Monday, September 22, 2008

The 1911; she sings.

Since some jerk (whoops) jerk screwed up my travel plans, I had to cut the vacation a few days short. I returned Friday morning instead of Sunday evening. But with the new Buckmark and 10/22, I was more than happy to spend those two extra days at the range. Saturday was reserved for pushing paper plates all the way back to 50 feet at the local indoor, and seeing how small I could make the groups. I averaged 4" groups at that range, and look forward to making them smaller. I'm still getting the hang of the Buckmark, and I'm beginning to notice little things about my shooting. Like how I need the lane light on so I can clearly see the sights, and how the black sights on the white paper plate in front of the black backstop cause the light to bend weird. I enjoy shooting the paper plates for cheap, but I think I need more light to properly focus on the sights. Also of note was the fact that even at my current skill level, returning to the basics improves my shooting. Focusing on the front sight, target blurry, brain thinking "front sight front sight front sight" as the tip of my finger applies steady pressure to the trigger, resulting in a surprise break: always produces the best groups.

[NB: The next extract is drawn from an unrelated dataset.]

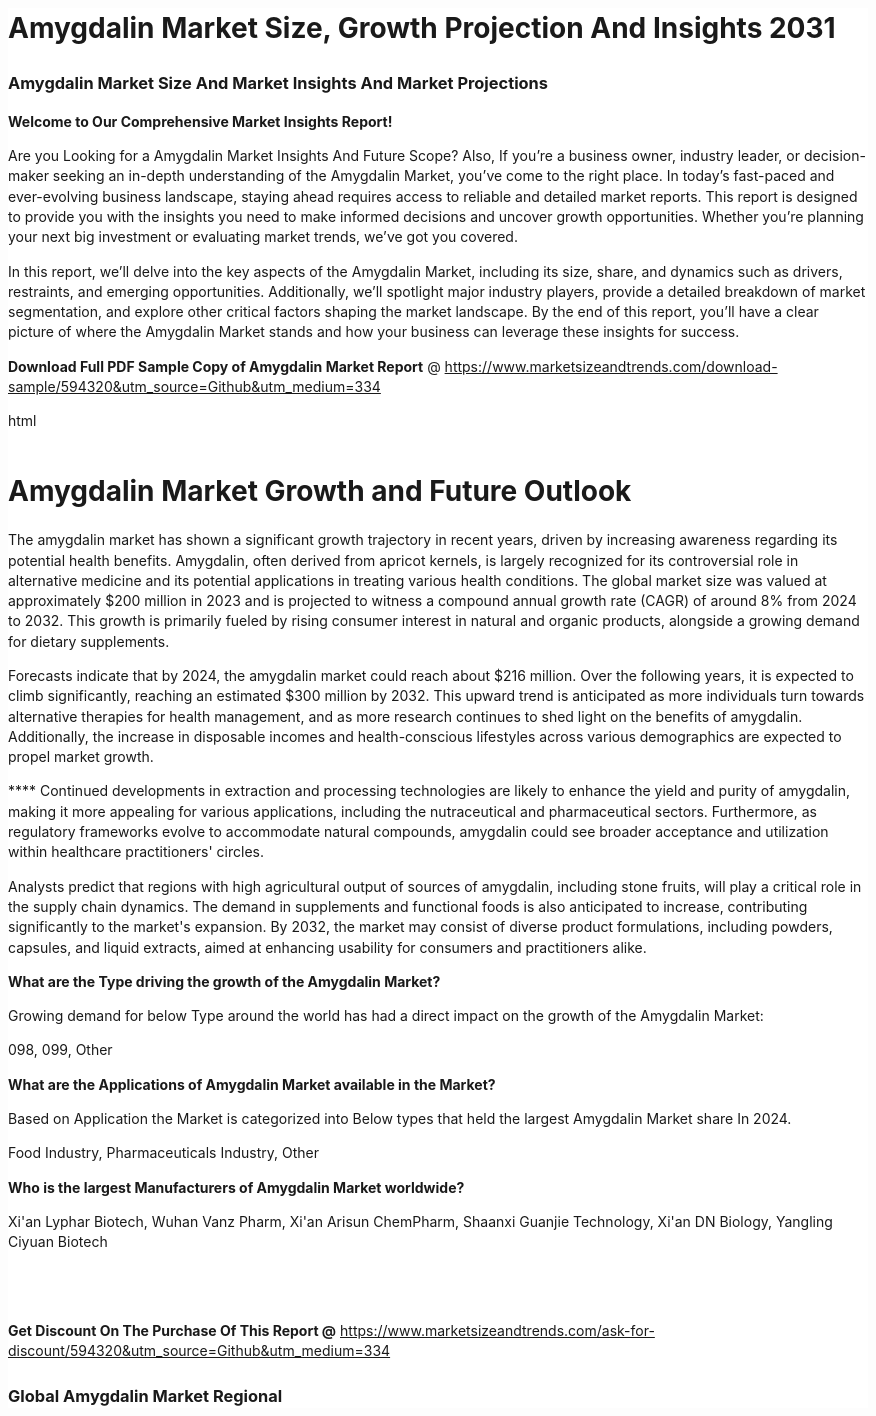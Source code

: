 <h1> Amygdalin Market Size, Growth Projection And Insights 2031</h1><div class="" data-test-id=""><h3><span class="">Amygdalin Market Size And Market Insights And Market Projections</span></h3></div><div class="" data-test-id=""><p><strong>Welcome to Our Comprehensive Market Insights Report!</strong></p><p>Are you Looking for a Amygdalin Market Insights And Future Scope? Also, If you&rsquo;re a business owner, industry leader, or decision-maker seeking an in-depth understanding of the Amygdalin Market, you&rsquo;ve come to the right place. In today&rsquo;s fast-paced and ever-evolving business landscape, staying ahead requires access to reliable and detailed market reports. This report is designed to provide you with the insights you need to make informed decisions and uncover growth opportunities. Whether you&rsquo;re planning your next big investment or evaluating market trends, we&rsquo;ve got you covered.</p><p>In this report, we&rsquo;ll delve into the key aspects of the Amygdalin Market, including its size, share, and dynamics such as drivers, restraints, and emerging opportunities. Additionally, we&rsquo;ll spotlight major industry players, provide a detailed breakdown of market segmentation, and explore other critical factors shaping the market landscape. By the end of this report, you&rsquo;ll have a clear picture of where the Amygdalin Market stands and how your business can leverage these insights for success.</p><p><strong>Download Full PDF Sample Copy of Amygdalin Market Report</strong> @ <a href="https://www.marketsizeandtrends.com/download-sample/594320&utm_source=Github&utm_medium=334" target="_blank">https://www.marketsizeandtrends.com/download-sample/594320&utm_source=Github&utm_medium=334</a></p></div><div class="" data-test-id=""><p><span class="">html<!DOCTYPE html><html lang="en"><head> <meta charset="UTF-8"> <meta name="viewport" content="width=device-width, initial-scale=1.0"> <title>Amygdalin Market Growth and Future Outlook</title></head><body> <h1>Amygdalin Market Growth and Future Outlook</h1> <p> The amygdalin market has shown a significant growth trajectory in recent years, driven by increasing awareness regarding its potential health benefits. Amygdalin, often derived from apricot kernels, is largely recognized for its controversial role in alternative medicine and its potential applications in treating various health conditions. The global market size was valued at approximately $200 million in 2023 and is projected to witness a compound annual growth rate (CAGR) of around 8% from 2024 to 2032. This growth is primarily fueled by rising consumer interest in natural and organic products, alongside a growing demand for dietary supplements. </p> <p> Forecasts indicate that by 2024, the amygdalin market could reach about $216 million. Over the following years, it is expected to climb significantly, reaching an estimated $300 million by 2032. This upward trend is anticipated as more individuals turn towards alternative therapies for health management, and as more research continues to shed light on the benefits of amygdalin. Additionally, the increase in disposable incomes and health-conscious lifestyles across various demographics are expected to propel market growth. </p> <p> **** Continued developments in extraction and processing technologies are likely to enhance the yield and purity of amygdalin, making it more appealing for various applications, including the nutraceutical and pharmaceutical sectors. Furthermore, as regulatory frameworks evolve to accommodate natural compounds, amygdalin could see broader acceptance and utilization within healthcare practitioners' circles. </p> <p> Analysts predict that regions with high agricultural output of sources of amygdalin, including stone fruits, will play a critical role in the supply chain dynamics. The demand in supplements and functional foods is also anticipated to increase, contributing significantly to the market's expansion. By 2032, the market may consist of diverse product formulations, including powders, capsules, and liquid extracts, aimed at enhancing usability for consumers and practitioners alike. </p></body></html></span></p><p><strong><span class="">What are the&nbsp;Type driving the growth of the Amygdalin Market?</span></strong></p></div><div class="" data-test-id=""><p><span class="">Growing demand for below Type around the world has had a direct impact on the growth of the Amygdalin Market:</span></p></div><div class="" data-test-id=""><p>098, 099, Other</p><p><span class=""><strong>What are the&nbsp;Applications&nbsp;of Amygdalin Market available in the Market?</strong></span></p></div><div class="" data-test-id=""><p><span class="">Based on Application the Market is categorized into Below types that held the largest Amygdalin Market share In 2024.</span></p></div><div class="" data-test-id=""><p><span class="">Food Industry, Pharmaceuticals Industry, Other</span></p><p><span class=""><strong>Who is the largest Manufacturers of Amygdalin Market worldwide?</strong></span></p></div><div class="" data-test-id=""><p><span class="">Xi'an Lyphar Biotech, Wuhan Vanz Pharm, Xi'an Arisun ChemPharm, Shaanxi Guanjie Technology, Xi'an DN Biology, Yangling Ciyuan Biotech</span></p></div><div class="" data-test-id="">&nbsp;</div><div class="" data-test-id="">&nbsp;</div><div class="" data-test-id=""><p><span class=""><strong>Get Discount On The Purchase Of This Report @</strong> <a href="https://www.marketsizeandtrends.com/ask-for-discount/594320&utm_source=Github&utm_medium=334" target="_blank">https://www.marketsizeandtrends.com/ask-for-discount/594320&utm_source=Github&utm_medium=334</a></span></p></div><div class="" data-test-id=""><div class="article-main__content" data-test-id="publishing-text-block"><h3><span class="">Global Amygdalin Market Regional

I was looking forward to Sunday when I could see how the Buckmark had improved my 1911 shooting.

Sunday was for expensive trigger time. Well, comparatively expensive. The 1911, S&W 442, and GP100 were loaded into the range bag along with two (sigh) boxes of ammo. (totaling $70 :|) The 442 was still giving me infrequent weak hammer strikes. I think I'm going to send it in considering it is still under 300 rounds new. (though it has been dry fired quite a bit) My GP100 shooting had a few cobwebs that disappeared after a few cylinders, then it was back to shooting clovers because that never gets old.

Then the 1911 came out to play, and I do so relish it when I have the ammo to invite her to the sock hop. I set the paper plate to 35 feet to start, and worked out some unexplained weirdness I was having with my grip. After a few magazines I sent the target back to 50 feet, and failed to produce improved groups. Then I remembered my Buckmark lessons, turned on the light, focused on the front sight, and steadied my trigger pressure. The result was better groups, and among them, the best 8-shot group I've shot with my 1911. After grinning at the perforated paper plate for a few seconds too long, I put it back in my range bag so I could post it in my closet. Nothing incredible, but I'm certainly going to post a picture of it.

No significant changes in the feel of my 1911 shooting to report. The feel is quite good, but no better than it was at last report. With all the recent talk about new exciting 1911s, I felt a bit infidelitous (new word!) eyeballing all the fancy 45 caliber JMB shrines. Do I need another 1911 now? Can I justify a target 1911 with some better sights? After this recent range visit, I realize I am quite satisfied with my GI45, and don't think I need bigger this or polished that to become a better shooter. The only issue is reliability, and since broken in, the only issue I've had is the occasional failure to feed, (Failure to battery, hardball round angled up into the chamber, but not completely fed. Fixed with a rap to the back of the slide) but without Wilson Combat mags (currently using Chip McCormick 8 rounders), I can't be sure it's not a magazine issue. Need to suck it up and buy at least one! This range trip of 100 rounds saw two of the aforementioned feeding malfunctions. These failures become accentuated after the feed ramp dirties up (WWB 45 gets it dirty fast). I'm reluctant to polish it to any degree because 1: it still feeds HP ammo well. 2: I don't have WC mags to test for mag malfunction. 3: it works pretty damn well right now. This "starters" 1911 has been preforming strongly, and has been improving my shooting ever since I bought it.

I refrained from getting a WC barrel and bushing because the stock barrel and bushing didn't have much slop, and because I knew I wasn't accurate enough to even be able to tell the difference! After the last range visit, I'm beginning to think I might almost be there.

Xavier was who I read for inspiration on my 1911 selection, and who's part selection I mimicked when I didn't know enough about 1911s to know one from the other. Even now I've hardly begun to scratch the surface of 1911 knowledge, but I know I trust Xavier's judgment. He also loves to revisit his selections, and I love rereading his thoughts.

1 comment:

Tony said...

Funny thing: My girlfriend and I have been thinking about getting some Chip McCormick magazines because the Wilson Combat magazines we have refuse to work 100% reliably with our Smith & Wesson's... Same problem, failure to feed.